As we reach retirement age, many of us will consider when the right time is to apply for Social Security benefits. With studies finding that most people lack the proper retirement savings, it can be a scary thought to wonder how you will manage to pay for your golden years.
This unpreparedness is, perhaps, the main reason why a reverse mortgage has become such a popular option in recent times. Provided you are of qualifying age (62 or older) and that you meet the basic requirements (more information on those requirements here), you can tap into the available equity in your home without rendering a monthly payment (the balance is paid off from the sale of your home after your death).
A commonly asked question is: can I defer Social Security benefits with a reverse mortgage?
The simple answer is: yes.
You can get approved for a reverse mortgage and choose from several payment options that include: lump sum payout, monthly payments or line of credit.

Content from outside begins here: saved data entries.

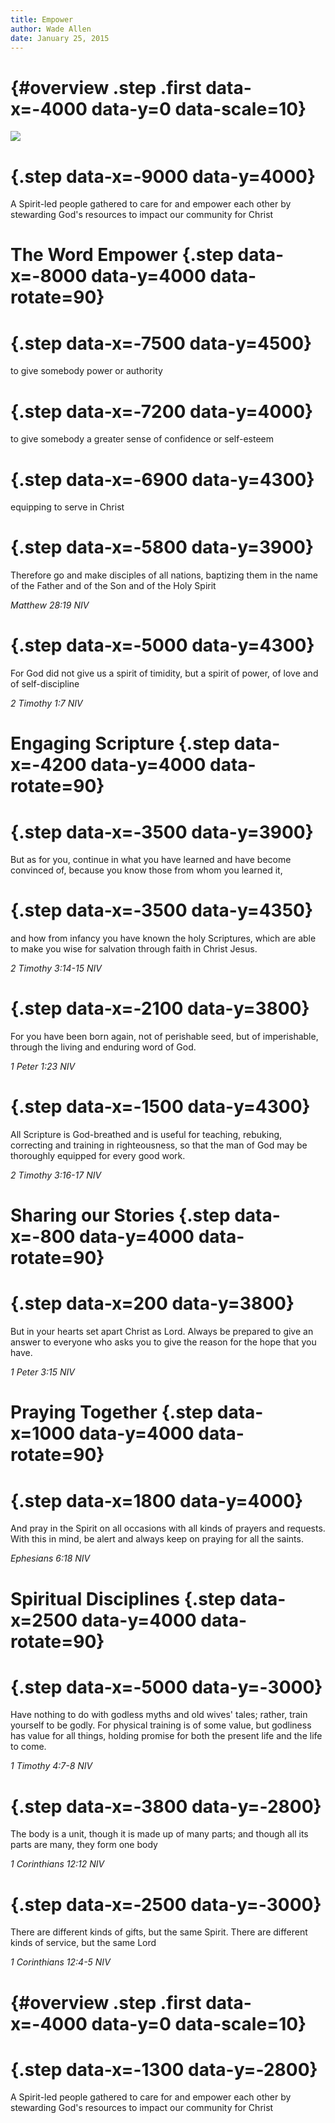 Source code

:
 ```yaml
---
title: Empower
author: Wade Allen 
date: January 25, 2015
---
```


# {#overview .step .first data-x=-4000 data-y=0 data-scale=10}

![](images/care.jpg)

# {.step data-x=-9000 data-y=4000}

A Spirit-led people gathered to care for and empower each other by stewarding God's resources to impact our community for Christ

# The Word Empower {.step data-x=-8000 data-y=4000 data-rotate=90}

# {.step data-x=-7500 data-y=4500}

to give somebody power or authority

# {.step data-x=-7200 data-y=4000}

to give somebody a greater sense of confidence or self-esteem

# {.step data-x=-6900 data-y=4300}

equipping to serve in Christ

# {.step data-x=-5800 data-y=3900}

Therefore go and make disciples of all nations, baptizing them in the name of the Father and of the Son and of the Holy Spirit

*Matthew 28:19 NIV*

# {.step data-x=-5000 data-y=4300}

For God did not give us a spirit of timidity, but a spirit of power, of love and of self-discipline

*2 Timothy 1:7 NIV*

# Engaging Scripture {.step data-x=-4200 data-y=4000 data-rotate=90}

# {.step data-x=-3500 data-y=3900}

But as for you, continue in what you have learned and have become convinced of, because you know those from whom you learned it, 

# {.step data-x=-3500 data-y=4350}

and how from infancy you have known the holy Scriptures, which are able to make you wise for salvation through faith in Christ Jesus.

*2 Timothy 3:14-15 NIV*

# {.step data-x=-2100 data-y=3800}

For you have been born again, not of perishable seed, but of imperishable, through the living and enduring word of God.

*1 Peter 1:23 NIV*

# {.step data-x=-1500 data-y=4300}

All Scripture is God-breathed and is useful for teaching, rebuking, correcting and training in righteousness, so that the man of God may be thoroughly equipped for every good work. 

*2 Timothy 3:16-17 NIV*

# Sharing our Stories {.step data-x=-800 data-y=4000 data-rotate=90}

# {.step data-x=200 data-y=3800}

But in your hearts set apart Christ as Lord. Always be prepared to give an answer to everyone who asks you to give the reason for the hope that you have.

*1 Peter 3:15 NIV*

# Praying Together {.step data-x=1000 data-y=4000 data-rotate=90}

# {.step data-x=1800 data-y=4000}

And pray in the Spirit on all occasions with all kinds of prayers and requests. With this in mind, be alert and always keep on praying for all the saints. 

*Ephesians 6:18 NIV*

# Spiritual Disciplines {.step data-x=2500 data-y=4000 data-rotate=90}

# {.step data-x=-5000 data-y=-3000}

Have nothing to do with godless myths and old wives' tales; rather, train yourself to be godly. For physical training is of some value, but godliness has value for all things, holding promise for both the present life and the life to come. 

*1 Timothy 4:7-8 NIV*

# {.step data-x=-3800 data-y=-2800}

The body is a unit, though it is made up of many parts; and though all its parts are many, they form one body

*1 Corinthians 12:12 NIV*

# {.step data-x=-2500 data-y=-3000}

There are different kinds of gifts, but the same Spirit. There are different kinds of service, but the same Lord

*1 Corinthians 12:4-5 NIV*

# {#overview .step .first data-x=-4000 data-y=0 data-scale=10}

# {.step data-x=-1300 data-y=-2800}

A Spirit-led people gathered to care for and empower each other by stewarding God's resources to impact our community for Christ



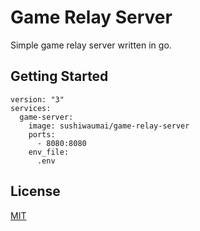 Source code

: # Game Relay Server

Simple game relay server written in go.

## Getting Started
```
version: "3"
services:
  game-server:
    image: sushiwaumai/game-relay-server
    ports:
      - 8080:8080
    env_file:
      .env
```

## License 
[MIT](./LICENSE)
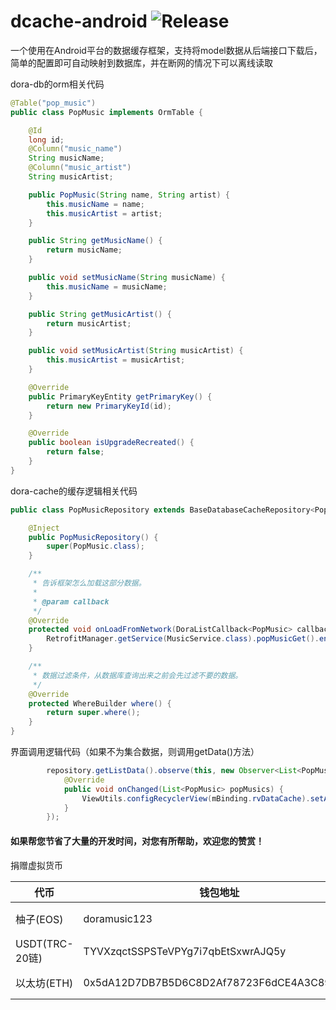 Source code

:# dcache-android ![Release](https://jitpack.io/v/dora4/dcache-android.svg)

一个使用在Android平台的数据缓存框架，支持将model数据从后端接口下载后，简单的配置即可自动映射到数据库，并在断网的情况下可以离线读取


  dora-db的orm相关代码

  ```java
  @Table("pop_music")
  public class PopMusic implements OrmTable {

      @Id
      long id;
      @Column("music_name")
      String musicName;
      @Column("music_artist")
      String musicArtist;

      public PopMusic(String name, String artist) {
          this.musicName = name;
          this.musicArtist = artist;
      }

      public String getMusicName() {
          return musicName;
      }

      public void setMusicName(String musicName) {
          this.musicName = musicName;
      }

      public String getMusicArtist() {
          return musicArtist;
      }

      public void setMusicArtist(String musicArtist) {
          this.musicArtist = musicArtist;
      }

      @Override
      public PrimaryKeyEntity getPrimaryKey() {
          return new PrimaryKeyId(id);
      }

      @Override
      public boolean isUpgradeRecreated() {
          return false;
      }
  }
  ```

  dora-cache的缓存逻辑相关代码

  ```java
  public class PopMusicRepository extends BaseDatabaseCacheRepository<PopMusic> {

      @Inject
      public PopMusicRepository() {
          super(PopMusic.class);
      }

      /**
       * 告诉框架怎么加载这部分数据。
       *
       * @param callback
       */
      @Override
      protected void onLoadFromNetwork(DoraListCallback<PopMusic> callback) {
          RetrofitManager.getService(MusicService.class).popMusicGet().enqueue(callback);
      }

      /**
       * 数据过滤条件，从数据库查询出来之前会先过滤不要的数据。
       */
      @Override
      protected WhereBuilder where() {
          return super.where();
      }
  }
  ```

  界面调用逻辑代码（如果不为集合数据，则调用getData()方法）

  ```java
          repository.getListData().observe(this, new Observer<List<PopMusic>>() {
              @Override
              public void onChanged(List<PopMusic> popMusics) {
                  ViewUtils.configRecyclerView(mBinding.rvDataCache).setAdapter(new PopMusicAdapter(popMusics));
              }
          });
  ```

#### 如果帮您节省了大量的开发时间，对您有所帮助，欢迎您的赞赏！

捐赠虚拟货币

| 代币           | 钱包地址                                   | 备注                                              |
| -------------- | ------------------------------------------ | ------------------------------------------------- |
| 柚子(EOS)      | doramusic123                               | TAG中直接填写你的github用户名                     |
| USDT(TRC-20链) | TYVXzqctSSPSTeVPYg7i7qbEtSxwrAJQ5y         | 发送你的github用户名至邮箱dora924666990@gmail.com |
| 以太坊(ETH)    | 0x5dA12D7DB7B5D6C8D2Af78723F6dCE4A3C89caB9 | 发送你的github用户名至邮箱dora924666990@gmail.com |

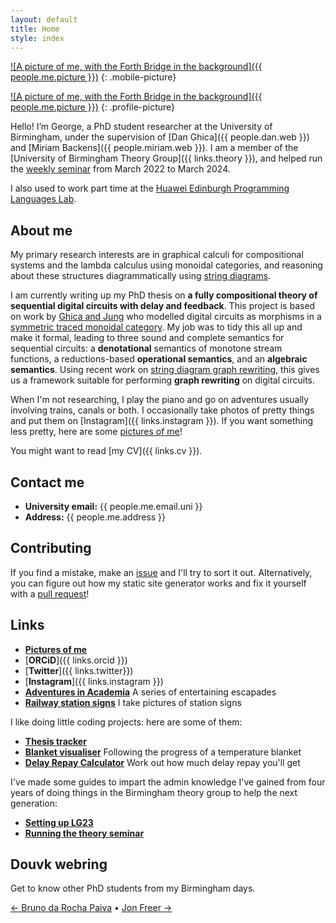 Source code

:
 ```yaml
---
layout: default
title: Home
style: index
---
```


[![A picture of me, with the Forth Bridge in the background]({{ people.me.picture }})](/fancam)
{: .mobile-picture}

[![A picture of me, with the Forth Bridge in the background]({{ people.me.picture }})](/fancam)
{: .profile-picture}

Hello! I’m George, a PhD student researcher at the University of Birmingham, under the supervision of [Dan Ghica]({{ people.dan.web }}) and [Miriam Backens]({{ people.miriam.web }}).
I am a member of the [University of Birmingham Theory Group]({{ links.theory }}), and helped run
the [weekly seminar](https://researchseminars.org/seminar/TheoryCSBham) from
March 2022 to March 2024.

I also used to work part time at the [Huawei Edinburgh Programming Languages Lab](https://blogs.ed.ac.uk/he-lab/).

## About me

My primary research interests are in graphical calculi for compositional systems and the lambda calculus using monoidal categories, and reasoning about these structures diagrammatically using [string diagrams](https://doi.org/10.48550/arXiv.0908.3347).

I am currently writing up my PhD thesis on **a fully compositional theory of sequential digital circuits with delay and feedback**.
This project is based on work by [Ghica and Jung](https://doi.org/10.4230/LIPIcs.CSL.2017.24) who modelled digital circuits as
morphisms in a [symmetric traced monoidal category](https://en.wikipedia.org/wiki/Traced_monoidal_category).
My job was to tidy this all up and make it formal, leading to three sound and complete semantics for sequential circuits:
a **denotational** semantics of monotone stream functions, a reductions-based **operational semantics**, and
an **algebraic semantics**.
Using recent work on [string diagram graph rewriting](https://doi.org/10.1145/3502719), this gives us a framework suitable
for performing **graph rewriting** on digital circuits.

When I'm not researching, I play the piano and go on adventures usually involving trains, canals or both.
I occasionally take photos of pretty things and put them on [Instagram]({{ links.instagram }}).
If you want something less pretty, here are some [pictures of me](/pictures)!

You might want to read [my CV]({{ links.cv }}).

## Contact me

* **University email:** {{ people.me.email.uni }}
* **Address:** {{ people.me.address }}

## Contributing

If you find a mistake, make an [issue](https://github.com/georgejkaye/georgejkaye.github.io/issues) and I'll try to sort it out.
Alternatively, you can figure out how my static site generator works and fix it yourself with a [pull request](https://github.com/georgejkaye/georgejkaye.github.io/pulls)!

## Links

* [**Pictures of me**](/pictures)
* [**ORCiD**]({{ links.orcid }})
* [**Twitter**]({{ links.twitter}})
* [**Instagram**]({{ links.instagram }})
* [**Adventures in Academia**](/adventures) A series of entertaining escapades
* [**Railway station signs**](/trains/stations/A) I take pictures of station signs

I like doing little coding projects: here are some of them:

* [**Thesis tracker**](https://thesis.georgejkaye.com)
* [**Blanket visualiser**](https://blanket.georgejkaye.com) Following the progress of a temperature blanket
* [**Delay Repay Calculator**](https://delayrepay.georgejkaye.com) Work out how much delay repay you'll get

I've made some guides to impart the admin knowledge I've gained from four years
of doing things in the Birmingham theory group to help the next generation:

* [**Setting up LG23**](/lg23)
* [**Running the theory seminar**](/seminars)

## Douvk webring

Get to know other PhD students from my Birmingham days.

[← Bruno da Rocha Paiva](https://brunorochapaiva.github.io/)
•
[Jon Freer →](https://jonfreer.co.uk/)
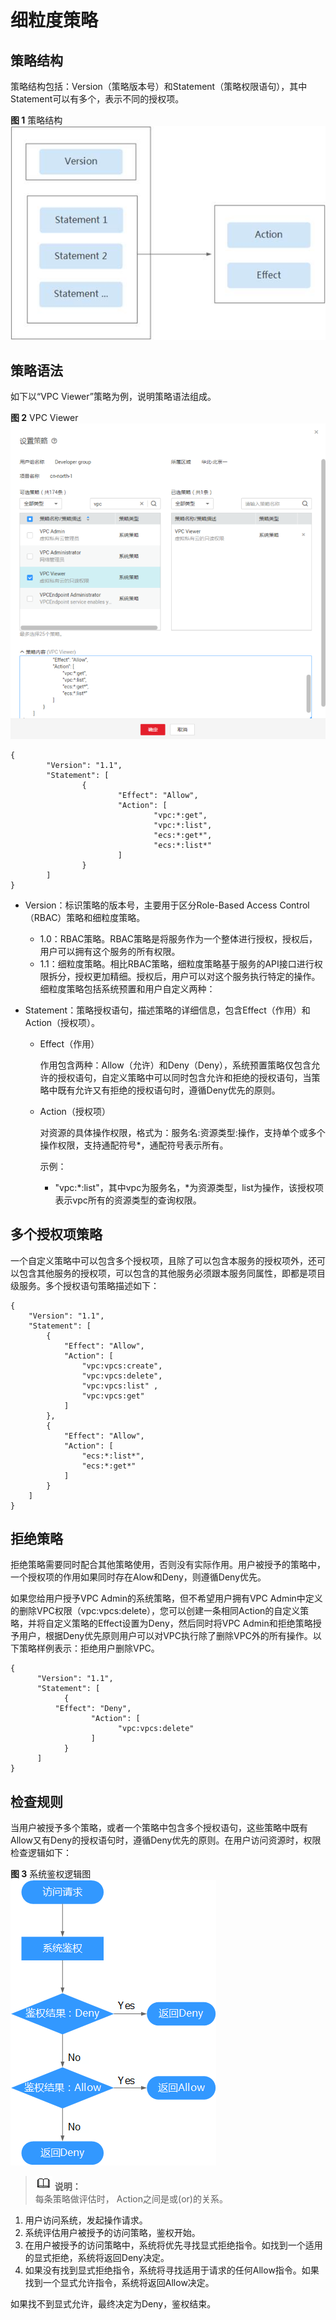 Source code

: # 细粒度策略<a name="permission_0005"></a>

## 策略结构<a name="section20984256114816"></a>

策略结构包括：Version（策略版本号）和Statement（策略权限语句），其中Statement可以有多个，表示不同的授权项。

**图 1**  策略结构<a name="fig32964578481"></a>  
![](figures/策略结构.jpg "策略结构")

## 策略语法<a name="section181195744819"></a>

如下以“VPC Viewer”策略为例，说明策略语法组成。

**图 2**  VPC Viewer<a name="fig972514263246"></a>  
![](figures/VPC-Viewer.png "VPC-Viewer")

```
{
        "Version": "1.1",
        "Statement": [
                {
                        "Effect": "Allow",
                        "Action": [
                                "vpc:*:get",
                                "vpc:*:list",
                                "ecs:*:get*",
                                "ecs:*:list*"
                        ]
                }
        ]
}
```

-   Version：标识策略的版本号，主要用于区分Role-Based Access Control（RBAC）策略和细粒度策略。
    -   1.0：RBAC策略。RBAC策略是将服务作为一个整体进行授权，授权后，用户可以拥有这个服务的所有权限。
    -   1.1：细粒度策略。相比RBAC策略，细粒度策略基于服务的API接口进行权限拆分，授权更加精细。授权后，用户可以对这个服务执行特定的操作。细粒度策略包括系统预置和用户自定义两种：

-   Statement：策略授权语句，描述策略的详细信息，包含Effect（作用）和Action（授权项）。
    -   Effect（作用）

        作用包含两种：Allow（允许）和Deny（Deny），系统预置策略仅包含允许的授权语句，自定义策略中可以同时包含允许和拒绝的授权语句，当策略中既有允许又有拒绝的授权语句时，遵循Deny优先的原则。

    -   Action（授权项）

        对资源的具体操作权限，格式为：服务名:资源类型:操作，支持单个或多个操作权限，支持通配符号\*，通配符号表示所有。

        示例：

        -   "vpc:\*:list"，其中vpc为服务名，\*为资源类型，list为操作，该授权项表示vpc所有的资源类型的查询权限。



## 多个授权项策略<a name="section1691457194818"></a>

一个自定义策略中可以包含多个授权项，且除了可以包含本服务的授权项外，还可以包含其他服务的授权项，可以包含的其他服务必须跟本服务同属性，即都是项目级服务。多个授权语句策略描述如下：

```
{ 
    "Version": "1.1", 
    "Statement": [ 
        { 
            "Effect": "Allow", 
            "Action": [ 
                "vpc:vpcs:create", 
                "vpc:vpcs:delete", 
                "vpc:vpcs:list" ,
                "vpc:vpcs:get"
            ] 
        }, 
        { 
            "Effect": "Allow", 
            "Action": [ 
                "ecs:*:list*", 
                "ecs:*:get*" 
            ] 
        } 
    ] 
}
```

## 拒绝策略<a name="section693185754810"></a>

拒绝策略需要同时配合其他策略使用，否则没有实际作用。用户被授予的策略中，一个授权项的作用如果同时存在Alow和Deny，则遵循Deny优先。

如果您给用户授予VPC Admin的系统策略，但不希望用户拥有VPC Admin中定义的删除VPC权限（vpc:vpcs:delete），您可以创建一条相同Action的自定义策略，并将自定义策略的Effect设置为Deny，然后同时将VPC Admin和拒绝策略授予用户，根据Deny优先原则用户可以对VPC执行除了删除VPC外的所有操作。以下策略样例表示：拒绝用户删除VPC。

```
{ 
      "Version": "1.1", 
      "Statement": [ 
            { 
		  "Effect": "Deny", 
                  "Action": [ 
                        "vpc:vpcs:delete" 
                  ] 
            } 
      ] 
}
```

## 检查规则<a name="section110612578482"></a>

当用户被授予多个策略，或者一个策略中包含多个授权语句，这些策略中既有Allow又有Deny的授权语句时，遵循Deny优先的原则。在用户访问资源时，权限检查逻辑如下：

**图 3**  系统鉴权逻辑图<a name="fig52981057154820"></a>  
![](figures/系统鉴权逻辑图.png "系统鉴权逻辑图")

>![](public_sys-resources/icon-note.gif) **说明：**   
>每条策略做评估时， Action之间是或\(or\)的关系。  

1.  用户访问系统，发起操作请求。
2.  系统评估用户被授予的访问策略，鉴权开始。
3.  在用户被授予的访问策略中，系统将优先寻找显式拒绝指令。如找到一个适用的显式拒绝，系统将返回Deny决定。
4.  如果没有找到显式拒绝指令，系统将寻找适用于请求的任何Allow指令。如果找到一个显式允许指令，系统将返回Allow决定。

如果找不到显式允许，最终决定为Deny，鉴权结束。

In theory, you could elect to have monthly payments sent to you that are equal or greater than the amount of the Social Security payments that you'd be receiving were you to apply for benefits right away.
If you defer Social Security benefits using a reverse mortgage, you stand to actually make some gains, too. For example, deferred benefits can increase by as much as 7-8% per year. Whereas a reverse mortgage interest rate typically hovers between 4-5%.
It's a unique way to tap into your retirement income early without having to take out your benefits right away. Of course, like any other big financial decision, you should always seek advice from industry experts.
Your financial advisor is the best place to start here. These professionals can provide more scope and depth on what your options consist of. You may find that a reverse mortgage is a good solution for your needs. If you take the time to fully research all of your available options, you can make an educated decision that best benefits your retirement plan and goals.
It's nice to know that if need be, you do have the option to access that hard earned equity you've accrued in your home over the years should the need arise.